How to conduct Direct Observations?

What are direct observations? #

Direct observations is a user research method where you collect data about how your users interact with your product. You simply take notes while you observe their behavior in their natural setting without interfering.

The observations can be overt (direct observations) where the users know that they are being observed for example when you watch interactions, processes, or behaviors as they occur when watching a medical doctor. Or covert (indirect observations) the users don’t know they are being observed, and you are concealed, for example when you watch the results of interactions, processes, or behaviors of people shopping in a supermarket.  

You will get the best results via covert observations because the users are more likely to behave naturally if they do not know they are being observed, but because of ethical challenges overt are more common.    

Field Research Study Methods-UX

When is direct observation research most useful? #

Direct observations are most useful in the explore phase of your user-centered design project because you will be able to validate the prototypes of your upcoming design or feature through usability tests. To avoid affecting the users and creating bias in the results you should not interfere in any way during the sessions, neither asking questions nor directing them. 

If you want to understand the sequence of a real-life task conduct field research observations in the discovery phase. If you are looking to launch a new product or feature conduct online usability tests in a lab. You will get the best results by combining the observations with traditional interviews at the end of the sessions. 

Use the direct observation method when you:

  1. want to understand an ongoing process or situation.
  2. need to gather data on individual behaviors or interactions between people.
  3. need to know about a physical setting such as an event or activity.
  4. when data collection from individuals such as questionnaires or interviews is not a realistic option.

As User Researchers, we are mostly interested in people’s behavior so observing is the most important method because it provides us with the most accurate information about people, their tasks, and their needs.

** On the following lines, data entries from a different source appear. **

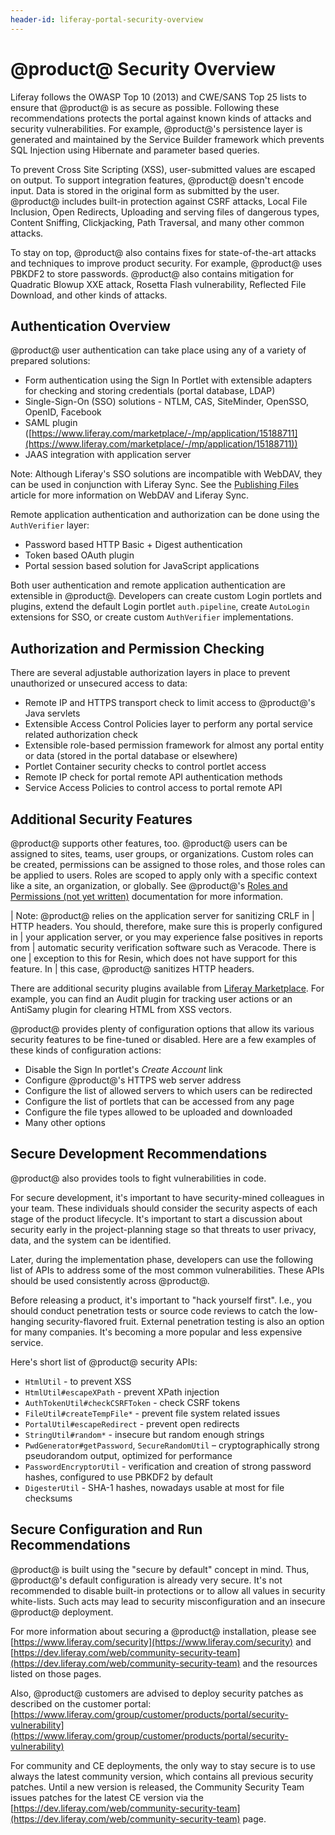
 ```yaml
---
header-id: liferay-portal-security-overview
---
```


# @product@ Security Overview

Liferay follows the OWASP Top 10 (2013) and CWE/SANS Top 25 lists to ensure
that @product@ is as secure as possible. Following these recommendations protects
the portal against known kinds of attacks and security vulnerabilities. For
example, @product@'s persistence layer is generated and maintained by the Service
Builder framework which prevents SQL Injection using Hibernate and parameter
based queries.

To prevent Cross Site Scripting (XSS), user-submitted values are escaped on
output. To support integration features, @product@ doesn't encode input. Data is
stored in the original form as submitted by the user. @product@ includes built-in
protection against CSRF attacks, Local File Inclusion, Open Redirects,
Uploading and serving files of dangerous types, Content Sniffing, Clickjacking,
Path Traversal, and many other common attacks.

To stay on top, @product@ also contains fixes for state-of-the-art attacks and
techniques to improve product security. For example, @product@ uses PBKDF2 to
store passwords. @product@ also contains mitigation for Quadratic Blowup XXE
attack, Rosetta Flash vulnerability, Reflected File Download, and other kinds
of attacks.

## Authentication Overview

@product@ user authentication can take place using any of a variety of prepared
solutions:

- Form authentication using the Sign In Portlet with extensible adapters for
  checking and storing credentials (portal database, LDAP)
- Single-Sign-On (SSO) solutions - NTLM, CAS, SiteMinder, OpenSSO, OpenID,
  Facebook
- SAML plugin
  ([https://www.liferay.com/marketplace/-/mp/application/15188711](https://www.liferay.com/marketplace/-/mp/application/15188711))
- JAAS integration with application server

Note: Although Liferay's SSO solutions are incompatible with WebDAV, they can
be used in conjunction with Liferay Sync. See the
[Publishing Files](/docs/7-0/user/-/knowledge_base/u/publishing-files) 
article for more information on WebDAV and Liferay Sync.

Remote application authentication and authorization can be done using the
`AuthVerifier` layer:

- Password based HTTP Basic + Digest authentication
- Token based OAuth plugin
- Portal session based solution for JavaScript applications

Both user authentication and remote application authentication are extensible
in @product@. Developers can create custom Login portlets and plugins, extend the
default Login portlet `auth.pipeline`, create `AutoLogin` extensions for SSO,
or create custom `AuthVerifier` implementations.

## Authorization and Permission Checking

There are several adjustable authorization layers in place to prevent
unauthorized or unsecured access to data:

- Remote IP and HTTPS transport check to limit access to @product@'s Java
  servlets
- Extensible Access Control Policies layer to perform any portal service
  related authorization check
- Extensible role-based permission framework for almost any portal entity or
  data (stored in the portal database or elsewhere)
- Portlet Container security checks to control portlet access
- Remote IP check for portal remote API authentication methods
- Service Access Policies to control access to portal remote API

## Additional Security Features

@product@ supports other features, too. @product@ users can be assigned to sites,
teams, user groups, or organizations. Custom roles can be created, permissions
can be assigned to those roles, and those roles can be applied to users. Roles
are scoped to apply only with a specific context like a site, an organization,
or globally. See @product@'s [Roles and Permissions (not yet written)]()
documentation for more information.

| Note: @product@ relies on the application server for sanitizing CRLF in
| HTTP headers. You should, therefore, make sure this is properly configured in
| your application server, or you may experience false positives in reports from
| automatic security verification software such as Veracode. There is one
| exception to this for Resin, which does not have support for this feature. In
| this case, @product@ sanitizes HTTP headers.

There are additional security plugins available from [Liferay Marketplace](https://www.liferay.com/marketplace). For example, you can find an
Audit plugin for tracking user actions or an AntiSamy plugin for clearing HTML
from XSS vectors.

@product@ provides plenty of configuration options that allow its various
security features to be fine-tuned or disabled. Here are a few examples of
these kinds of configuration actions:

- Disable the Sign In portlet's *Create Account* link
- Configure @product@'s HTTPS web server address
- Configure the list of allowed servers to which users can be redirected
- Configure the list of portlets that can be accessed from any page
- Configure the file types allowed to be uploaded and downloaded
- Many other options

## Secure Development Recommendations

@product@ also provides tools to fight vulnerabilities in code.

For secure development, it's important to have security-mined colleagues in
your team. These individuals should consider the security aspects of each stage
of the product lifecycle. It's important to start a discussion about security
early in the project-planning stage so that threats to user privacy, data, and
the system can be identified.

Later, during the implementation phase, developers can use the following list
of APIs to address some of the most common vulnerabilities. These APIs should
be used consistently across @product@.

Before releasing a product, it's important to "hack yourself first". I.e., you
should conduct penetration tests or source code reviews to catch the
low-hanging security-flavored fruit. External penetration testing is also an
option for many companies. It's becoming a more popular and less expensive
service.

Here's short list of @product@ security APIs:

- `HtmlUtil` - to prevent XSS
- `HtmlUtil#escapeXPath` - prevent XPath injection
- `AuthTokenUtil#checkCSRFToken` - check CSRF tokens
- `FileUtil#createTempFile*` - prevent file system related issues
- `PortalUtil#escapeRedirect` - prevent open redirects
- `StringUtil#random*` - insecure but random enough strings
- `PwdGenerator#getPassword`, `SecureRandomUtil` – cryptographically strong
  pseudorandom output, optimized for performance
- `PasswordEncryptorUtil` - verification and creation of strong password
  hashes, configured to use PBKDF2 by default
- `DigesterUtil` - SHA-1 hashes, nowadays usable at most for file checksums

## Secure Configuration and Run Recommendations

@product@ is built using the "secure by default" concept in mind. Thus,
@product@'s default configuration is already very secure. It's not recommended to
disable built-in protections or to allow all values in security white-lists.
Such acts may lead to security misconfiguration and an insecure @product@
deployment.

For more information about securing a @product@ installation, please see
[https://www.liferay.com/security](https://www.liferay.com/security) and
[https://dev.liferay.com/web/community-security-team](https://dev.liferay.com/web/community-security-team)
and the resources listed on those pages.

Also, @product@ customers are advised to deploy security patches as
described on the customer portal:
[https://www.liferay.com/group/customer/products/portal/security-vulnerability](https://www.liferay.com/group/customer/products/portal/security-vulnerability)

For community and CE deployments, the only way to stay secure is to use always
the latest community version, which contains all previous security patches.
Until a new version is released, the Community Security Team issues patches for
the latest CE version via the
[https://dev.liferay.com/web/community-security-team](https://dev.liferay.com/web/community-security-team)
page.
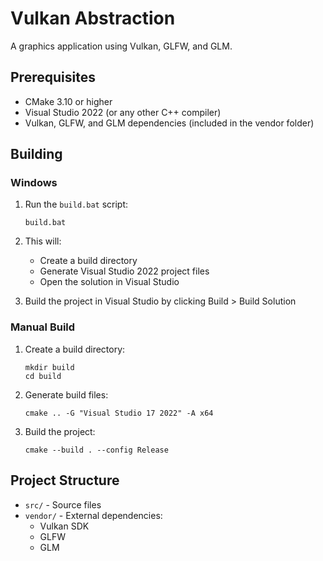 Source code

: # Vulkan Abstraction

A graphics application using Vulkan, GLFW, and GLM.

## Prerequisites

- CMake 3.10 or higher
- Visual Studio 2022 (or any other C++ compiler)
- Vulkan, GLFW, and GLM dependencies (included in the vendor folder)

## Building

### Windows

1. Run the `build.bat` script:
   ```
   build.bat
   ```

2. This will:
   - Create a build directory
   - Generate Visual Studio 2022 project files
   - Open the solution in Visual Studio

3. Build the project in Visual Studio by clicking Build > Build Solution

### Manual Build

1. Create a build directory:
   ```
   mkdir build
   cd build
   ```

2. Generate build files:
   ```
   cmake .. -G "Visual Studio 17 2022" -A x64
   ```

3. Build the project:
   ```
   cmake --build . --config Release
   ```

## Project Structure

- `src/` - Source files
- `vendor/` - External dependencies:
  - Vulkan SDK
  - GLFW
  - GLM  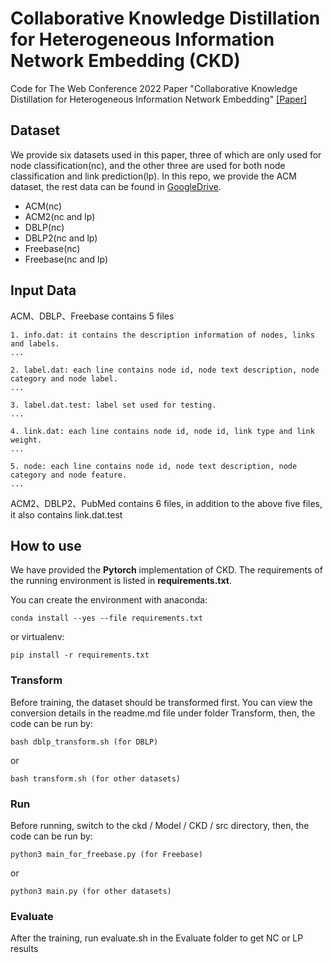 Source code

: # Collaborative Knowledge Distillation for Heterogeneous Information Network Embedding (CKD)
Code for The Web Conference 2022 Paper "Collaborative Knowledge Distillation for Heterogeneous Information Network Embedding" [[Paper]](https://zhoushengisnoob.github.io/papers/WWW2022.pdf)

## Dataset
We provide six datasets used in this paper, three of which are only used for node classification(nc), and the other three are used for both node classification and link prediction(lp).
In this repo, we provide the ACM dataset, the rest data can be found in [GoogleDrive](https://drive.google.com/drive/folders/1dOmetBd4wVUClUHtqYrA-r3eiXxYH8B-?usp=sharing).

* ACM(nc)
* ACM2(nc and lp)
* DBLP(nc)
* DBLP2(nc and lp)
* Freebase(nc)
* Freebase(nc and lp)

## Input Data
ACM、DBLP、Freebase contains 5 files

```
1. info.dat: it contains the description information of nodes, links and labels.
...

2. label.dat: each line contains node id, node text description, node category and node label.
...

3. label.dat.test: label set used for testing.
...

4. link.dat: each line contains node id, node id, link type and link weight.
...

5. node: each line contains node id, node text description, node category and node feature.
...
```

ACM2、DBLP2、PubMed contains 6 files, in addition to the above five files, it also contains link.dat.test


## How to use
We have provided the **Pytorch**  implementation of CKD.
The requirements of the running environment is listed in **requirements.txt**.

You can create the environment with anaconda: 

    conda install --yes --file requirements.txt

or virtualenv:

    pip install -r requirements.txt

### Transform
Before training, the dataset should be transformed first. You can view the conversion details in the readme.md file under folder Transform, then, the code can be run by:

    bash dblp_transform.sh (for DBLP)

or

    bash transform.sh (for other datasets)


### Run
Before running, switch to the ckd / Model / CKD / src directory, then, the code can be run by:

    python3 main_for_freebase.py (for Freebase)

or

    python3 main.py (for other datasets)


### Evaluate
After the training, run evaluate.sh in the Evaluate folder to get NC or LP results
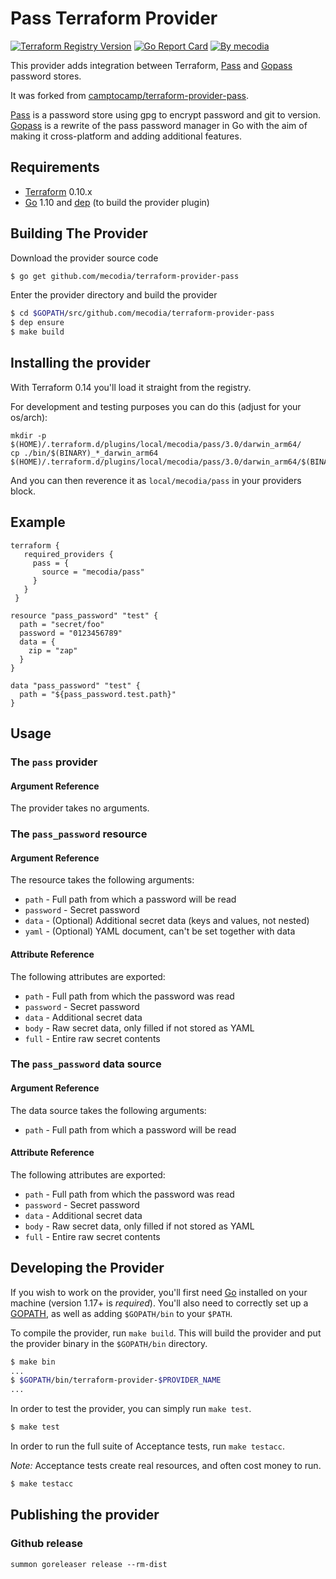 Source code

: # Pass Terraform Provider

[![Terraform Registry Version](https://img.shields.io/badge/dynamic/json?color=blue&label=registry&query=%24.version&url=https%3A%2F%2Fregistry.terraform.io%2Fv1%2Fproviders%2Fmecodia%2Fpass)](https://registry.terraform.io/providers/mecodia/pass)
[![Go Report Card](https://goreportcard.com/badge/github.com/mecodia/terraform-provider-pass)](https://goreportcard.com/report/github.com/mecodia/terraform-provider-pass)
[![By mecodia](https://img.shields.io/badge/by-mecodia-fb7047.svg)](https://www.mecodia.com)

This provider adds integration between Terraform, [Pass][] and [Gopass][] password stores.

It was forked from [camptocamp/terraform-provider-pass](https://github.com/camptocamp/terraform-provider-pass).

[Pass][] is a password store using gpg to encrypt password and git to version.
[Gopass][] is a rewrite of the pass password manager in Go with the aim of making it cross-platform and adding additional features.

## Requirements

- [Terraform](https://www.terraform.io/downloads.html) 0.10.x
- [Go](https://golang.org/doc/install) 1.10 and [dep](https://golang.github.io/dep/) (to build the provider plugin)

## Building The Provider

Download the provider source code

```sh
$ go get github.com/mecodia/terraform-provider-pass
```

Enter the provider directory and build the provider

```sh
$ cd $GOPATH/src/github.com/mecodia/terraform-provider-pass
$ dep ensure
$ make build
```

## Installing the provider

With Terraform 0.14 you'll load it straight from the registry.

For development and testing purposes you can do this (adjust for your os/arch):

```shell
mkdir -p $(HOME)/.terraform.d/plugins/local/mecodia/pass/3.0/darwin_arm64/
cp ./bin/$(BINARY)_*_darwin_arm64 $(HOME)/.terraform.d/plugins/local/mecodia/pass/3.0/darwin_arm64/$(BINARY)
```

And you can then reverence it as `local/mecodia/pass` in your providers block.

## Example

```hcl
terraform {
   required_providers {
     pass = {
       source = "mecodia/pass"
     }
   }
 }

resource "pass_password" "test" {
  path = "secret/foo"
  password = "0123456789"
  data = {
    zip = "zap"
  }
}

data "pass_password" "test" {
  path = "${pass_password.test.path}"
}
```

## Usage

### The `pass` provider

#### Argument Reference

The provider takes no arguments.

### The `pass_password` resource

#### Argument Reference

The resource takes the following arguments:

- `path` - Full path from which a password will be read
- `password` - Secret password
- `data` - (Optional) Additional secret data (keys and values, not nested)
- `yaml` - (Optional) YAML document, can't be set together with data

#### Attribute Reference

The following attributes are exported:

- `path` - Full path from which the password was read
- `password` - Secret password
- `data` - Additional secret data
- `body` - Raw secret data, only filled if not stored as YAML
- `full` - Entire raw secret contents

### The `pass_password` data source

#### Argument Reference

The data source takes the following arguments:

- `path` - Full path from which a password will be read

#### Attribute Reference

The following attributes are exported:

- `path` - Full path from which the password was read
- `password` - Secret password
- `data` - Additional secret data
- `body` - Raw secret data, only filled if not stored as YAML
- `full` - Entire raw secret contents

## Developing the Provider

If you wish to work on the provider, you'll first need [Go](http://www.golang.org) installed on your machine (version 1.17+ is _required_). You'll also need to correctly set up a [GOPATH](http://golang.org/doc/code.html#GOPATH), as well as adding `$GOPATH/bin` to your `$PATH`.

To compile the provider, run `make build`. This will build the provider and put the provider binary in the `$GOPATH/bin` directory.

```sh
$ make bin
...
$ $GOPATH/bin/terraform-provider-$PROVIDER_NAME
...
```

In order to test the provider, you can simply run `make test`.

```sh
$ make test
```

In order to run the full suite of Acceptance tests, run `make testacc`.

_Note:_ Acceptance tests create real resources, and often cost money to run.

```sh
$ make testacc
```

## Publishing the provider

### Github release

```shell
summon goreleaser release --rm-dist
```

[pass]: https://www.passwordstore.org
[gopass]: https://www.gopass.pw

What kind of direct observation methods can I choose from? #

Conduct direct observations

  1. Usability testing
    Usability testing involves both observing and listening to participants as they attempt to complete tasks with a user interface. Participants may think aloud, and you can ask questions to better understand what they’re thinking and doing, but the primary value is in observing their actions.
  2. Contextual Inquiry Contextual inquiry means observing people in their natural environment, as they demonstrate their typical tasks. Research participants lead their own session, explaining what they are doing, but the primary value is in observing the details of the ways they normally perform their tasks.
  3. Naturalistic Observation
    In naturalistic observation, the researcher attempts to observe one or more people unobtrusively, without interacting with them. 
  4. Shadowing
    In shadowing, the researcher follows participants around as they perform their daily activities. The researcher may simply observe, without interacting with the participant, or a session may be more interactive, with participants talking about what they are doing and the researcher asking questions, similar to a contextual inquiry. The goal and primary value of this technique is to observe people’s natural activities.
  5. Participant Observation Participant observation is a traditional ethnographic method in which the researcher joins a group and participates in their activities. The researcher observes and interacts with group members while performing the same activities. For example, a researcher might become a call-center operator for a few days, with the goal of better understanding such operators’ work and experiences.

What are the pros vs cons of a direct observation study?


  • You get to collect data where and when an event or activity is actually occurring
  • You don’t need to rely on people’s willingness or ability to provide information and availability. 
  • You get to directly see what users do rather than relying on what they say they did.


  • Bias
  • Time-consuming and costly.
  • Users are not behaving naturally when they know they are being directly observed. 
  • You can’t collect data and understand around why people behave as they do. 

What should I observe? #

Observation involves carefully looking, listening, and thinking about what you’re seeing and hearing, so you can pick out significant details. Based on your planning, you might focus on the following elements:

  • user characteristics
  • tasks and the individual steps involved
  • workflows between people
  • interactions between people
  • interruptions
  • tools, technology, and other artifacts that participants use
  • sources of information
  • problems participants encounter
  • environmental factors such as layout, traffic patterns, where people congregate, temperature, noise levels, and lighting

You can use the AEIOU framework by Rick Robinson, Ilya Prokopoff, John Cain, and Julie Pokorn:

  • activities—goal-directed actions, activities, and processes
  • environments—personal or shared workspaces or common areas
  • interactions—between people and objects
  • objects—things people have in their environment and use in their activities
  • users—the people you’re observing

direct observation AEIOU framework

What are the steps to conducting a direct observation study? #

Field Research Study Steps-UX Research
  1. Define the subject and the purpose of your study. What are you and your team trying to discover by conducting a field study?
  2. Define your hypothesis.
  3. Choose the right research method, a mix of surveys, interviews, case studies, and observation.
  4. Identify a research site and visit it.
  5. Write the research plan.
  6. Start collecting data by observing the user’s interaction with the context.  
    – try to be objective
    – take notes
    – record sessions
    – take pictures
  7. Analyze the data.
  8. Present and share the findings with your team.